WHAT IS EXPECTED:
Please give back, word for word, only the lines starting at the one containing "- Add content" and ending at the one containing "Initial release" within the material below.

"""

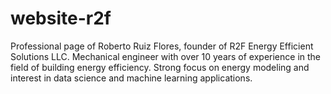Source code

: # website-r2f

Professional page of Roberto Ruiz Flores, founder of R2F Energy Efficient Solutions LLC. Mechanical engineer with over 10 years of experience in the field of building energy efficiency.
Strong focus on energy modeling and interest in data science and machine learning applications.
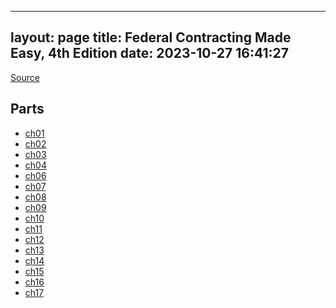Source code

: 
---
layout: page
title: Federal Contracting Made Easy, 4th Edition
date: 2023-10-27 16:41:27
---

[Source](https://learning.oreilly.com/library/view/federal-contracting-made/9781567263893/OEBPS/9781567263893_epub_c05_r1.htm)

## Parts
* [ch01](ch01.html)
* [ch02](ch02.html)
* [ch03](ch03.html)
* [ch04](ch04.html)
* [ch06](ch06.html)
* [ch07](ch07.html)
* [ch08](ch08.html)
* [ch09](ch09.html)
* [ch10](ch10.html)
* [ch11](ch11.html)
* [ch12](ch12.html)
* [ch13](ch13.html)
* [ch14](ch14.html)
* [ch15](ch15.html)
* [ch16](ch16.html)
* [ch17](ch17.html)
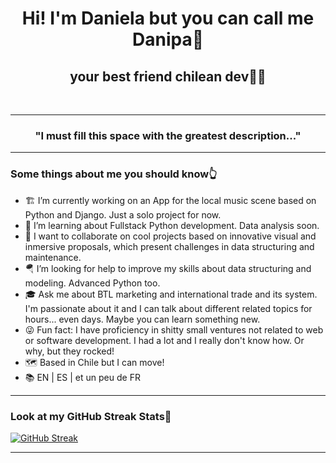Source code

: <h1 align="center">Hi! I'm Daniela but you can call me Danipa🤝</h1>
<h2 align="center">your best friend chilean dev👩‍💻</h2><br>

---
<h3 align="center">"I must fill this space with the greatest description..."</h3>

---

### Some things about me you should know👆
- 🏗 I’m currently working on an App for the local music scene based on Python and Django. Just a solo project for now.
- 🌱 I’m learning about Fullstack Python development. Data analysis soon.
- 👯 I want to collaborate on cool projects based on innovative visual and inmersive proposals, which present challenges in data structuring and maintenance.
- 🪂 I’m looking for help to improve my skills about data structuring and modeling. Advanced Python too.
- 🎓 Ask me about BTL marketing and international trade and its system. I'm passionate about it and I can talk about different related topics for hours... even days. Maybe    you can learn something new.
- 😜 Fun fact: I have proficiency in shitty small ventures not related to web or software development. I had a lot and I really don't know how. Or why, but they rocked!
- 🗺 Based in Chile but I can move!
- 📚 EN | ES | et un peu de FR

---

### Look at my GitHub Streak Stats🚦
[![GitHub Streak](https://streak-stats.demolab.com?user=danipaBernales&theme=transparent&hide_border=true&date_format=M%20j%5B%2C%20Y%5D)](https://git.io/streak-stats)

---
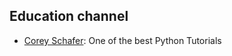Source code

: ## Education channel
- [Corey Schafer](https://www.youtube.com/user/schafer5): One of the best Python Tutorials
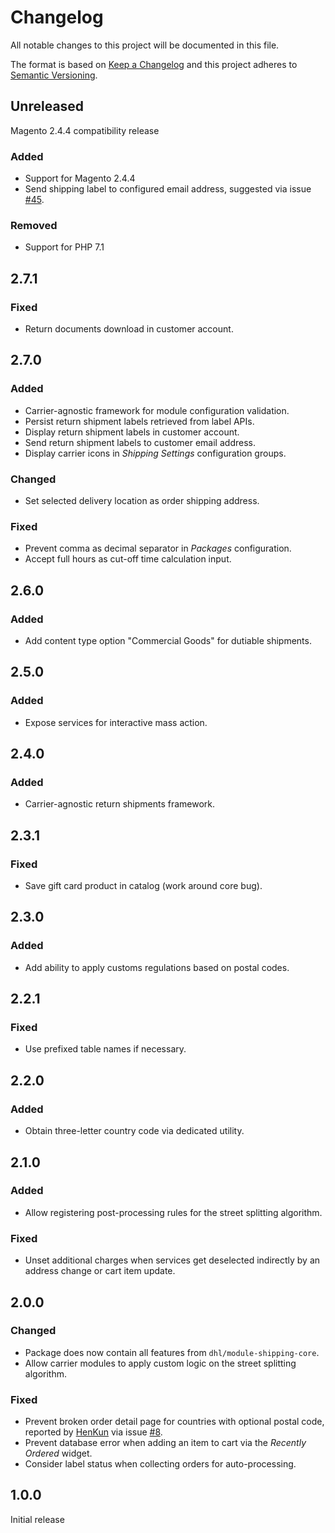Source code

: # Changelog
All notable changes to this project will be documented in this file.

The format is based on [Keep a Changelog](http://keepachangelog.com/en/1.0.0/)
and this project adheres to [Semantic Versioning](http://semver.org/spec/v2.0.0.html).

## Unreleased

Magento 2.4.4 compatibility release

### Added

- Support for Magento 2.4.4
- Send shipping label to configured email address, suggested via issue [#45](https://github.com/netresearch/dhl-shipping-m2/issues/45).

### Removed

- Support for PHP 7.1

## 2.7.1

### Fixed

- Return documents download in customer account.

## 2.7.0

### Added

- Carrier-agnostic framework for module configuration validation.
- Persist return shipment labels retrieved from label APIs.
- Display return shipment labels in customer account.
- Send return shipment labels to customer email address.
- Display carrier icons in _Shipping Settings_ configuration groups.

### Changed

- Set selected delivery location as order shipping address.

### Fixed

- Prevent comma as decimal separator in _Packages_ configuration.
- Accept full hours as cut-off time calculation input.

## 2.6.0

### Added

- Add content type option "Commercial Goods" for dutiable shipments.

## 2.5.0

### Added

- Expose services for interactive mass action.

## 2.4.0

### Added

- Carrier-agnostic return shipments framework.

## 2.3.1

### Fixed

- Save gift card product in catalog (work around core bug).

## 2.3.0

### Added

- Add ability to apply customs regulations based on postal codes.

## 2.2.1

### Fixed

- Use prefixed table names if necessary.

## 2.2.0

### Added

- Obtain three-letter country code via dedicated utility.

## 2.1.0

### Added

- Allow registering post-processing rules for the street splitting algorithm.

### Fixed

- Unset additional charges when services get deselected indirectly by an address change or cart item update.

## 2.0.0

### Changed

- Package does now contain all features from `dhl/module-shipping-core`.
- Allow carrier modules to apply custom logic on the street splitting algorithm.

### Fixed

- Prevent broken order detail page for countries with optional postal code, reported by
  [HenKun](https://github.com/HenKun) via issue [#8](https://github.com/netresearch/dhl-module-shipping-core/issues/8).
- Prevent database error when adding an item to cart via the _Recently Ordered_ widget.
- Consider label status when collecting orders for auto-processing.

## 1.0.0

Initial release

"""
"""

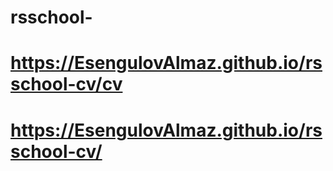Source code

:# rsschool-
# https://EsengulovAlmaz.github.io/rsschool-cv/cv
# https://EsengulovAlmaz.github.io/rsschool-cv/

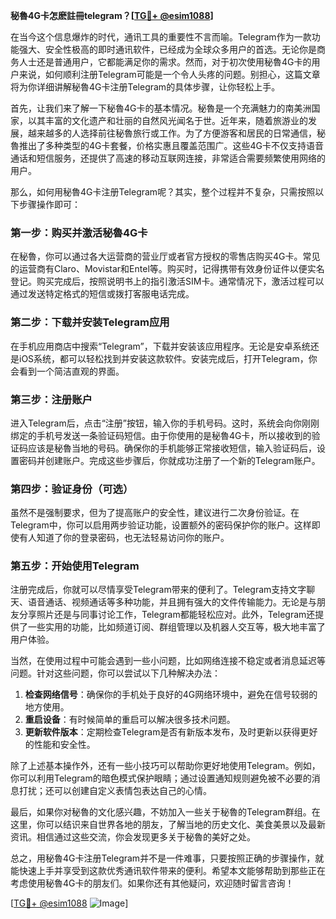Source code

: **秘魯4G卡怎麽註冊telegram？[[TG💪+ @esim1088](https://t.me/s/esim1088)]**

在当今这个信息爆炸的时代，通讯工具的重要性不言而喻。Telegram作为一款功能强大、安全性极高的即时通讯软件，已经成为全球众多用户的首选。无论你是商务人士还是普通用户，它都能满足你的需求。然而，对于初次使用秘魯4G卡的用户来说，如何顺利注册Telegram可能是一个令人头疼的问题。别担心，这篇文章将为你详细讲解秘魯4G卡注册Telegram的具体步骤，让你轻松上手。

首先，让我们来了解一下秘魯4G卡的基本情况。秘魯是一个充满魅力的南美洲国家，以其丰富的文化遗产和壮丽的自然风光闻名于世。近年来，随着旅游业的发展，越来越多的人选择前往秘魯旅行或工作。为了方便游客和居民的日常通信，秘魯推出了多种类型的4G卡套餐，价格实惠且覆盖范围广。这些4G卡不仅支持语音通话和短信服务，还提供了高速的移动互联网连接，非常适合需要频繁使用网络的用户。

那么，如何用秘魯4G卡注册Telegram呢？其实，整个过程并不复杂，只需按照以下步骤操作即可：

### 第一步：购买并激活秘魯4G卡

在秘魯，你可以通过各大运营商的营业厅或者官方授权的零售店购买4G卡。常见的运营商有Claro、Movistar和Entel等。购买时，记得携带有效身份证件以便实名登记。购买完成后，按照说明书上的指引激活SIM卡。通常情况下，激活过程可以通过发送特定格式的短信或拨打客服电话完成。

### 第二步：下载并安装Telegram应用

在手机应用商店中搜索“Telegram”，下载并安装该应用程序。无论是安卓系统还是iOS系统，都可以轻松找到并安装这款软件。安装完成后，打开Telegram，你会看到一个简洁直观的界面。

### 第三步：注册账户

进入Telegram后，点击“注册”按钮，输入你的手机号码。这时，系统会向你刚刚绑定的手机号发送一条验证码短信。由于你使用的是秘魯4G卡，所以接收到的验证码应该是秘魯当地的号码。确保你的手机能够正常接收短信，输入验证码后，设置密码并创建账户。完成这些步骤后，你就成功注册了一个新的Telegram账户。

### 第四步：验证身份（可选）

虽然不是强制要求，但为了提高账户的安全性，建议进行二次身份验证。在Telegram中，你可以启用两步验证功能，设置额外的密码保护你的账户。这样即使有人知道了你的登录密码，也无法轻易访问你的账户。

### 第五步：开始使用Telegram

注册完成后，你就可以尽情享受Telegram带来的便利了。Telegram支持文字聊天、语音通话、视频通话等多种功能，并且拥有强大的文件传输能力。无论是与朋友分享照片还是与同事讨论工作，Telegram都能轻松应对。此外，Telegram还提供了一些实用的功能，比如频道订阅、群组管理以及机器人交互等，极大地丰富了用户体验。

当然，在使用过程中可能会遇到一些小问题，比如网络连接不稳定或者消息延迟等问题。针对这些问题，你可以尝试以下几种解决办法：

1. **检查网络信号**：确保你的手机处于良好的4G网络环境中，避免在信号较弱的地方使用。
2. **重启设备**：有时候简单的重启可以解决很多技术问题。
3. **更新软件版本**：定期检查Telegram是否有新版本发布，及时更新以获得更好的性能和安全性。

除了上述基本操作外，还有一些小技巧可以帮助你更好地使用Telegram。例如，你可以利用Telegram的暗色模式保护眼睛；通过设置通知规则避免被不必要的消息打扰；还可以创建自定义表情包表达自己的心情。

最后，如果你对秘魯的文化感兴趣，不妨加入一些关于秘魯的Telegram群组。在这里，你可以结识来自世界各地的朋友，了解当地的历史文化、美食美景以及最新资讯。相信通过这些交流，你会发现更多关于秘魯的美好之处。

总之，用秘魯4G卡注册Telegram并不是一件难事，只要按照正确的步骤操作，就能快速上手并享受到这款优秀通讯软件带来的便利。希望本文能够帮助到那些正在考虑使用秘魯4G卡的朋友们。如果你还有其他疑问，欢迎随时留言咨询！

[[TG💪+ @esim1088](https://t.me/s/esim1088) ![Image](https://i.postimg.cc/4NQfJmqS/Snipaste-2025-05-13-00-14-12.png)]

"""

EXPECTED OUTPUT:
- Add content type option "Commercial Goods" for dutiable shipments.

## 2.5.0

### Added

- Expose services for interactive mass action.

## 2.4.0

### Added

- Carrier-agnostic return shipments framework.

## 2.3.1

### Fixed

- Save gift card product in catalog (work around core bug).

## 2.3.0

### Added

- Add ability to apply customs regulations based on postal codes.

## 2.2.1

### Fixed

- Use prefixed table names if necessary.

## 2.2.0

### Added

- Obtain three-letter country code via dedicated utility.

## 2.1.0

### Added

- Allow registering post-processing rules for the street splitting algorithm.

### Fixed

- Unset additional charges when services get deselected indirectly by an address change or cart item update.

## 2.0.0

### Changed

- Package does now contain all features from `dhl/module-shipping-core`.
- Allow carrier modules to apply custom logic on the street splitting algorithm.

### Fixed

- Prevent broken order detail page for countries with optional postal code, reported by
  [HenKun](https://github.com/HenKun) via issue [#8](https://github.com/netresearch/dhl-module-shipping-core/issues/8).
- Prevent database error when adding an item to cart via the _Recently Ordered_ widget.
- Consider label status when collecting orders for auto-processing.

## 1.0.0

Initial release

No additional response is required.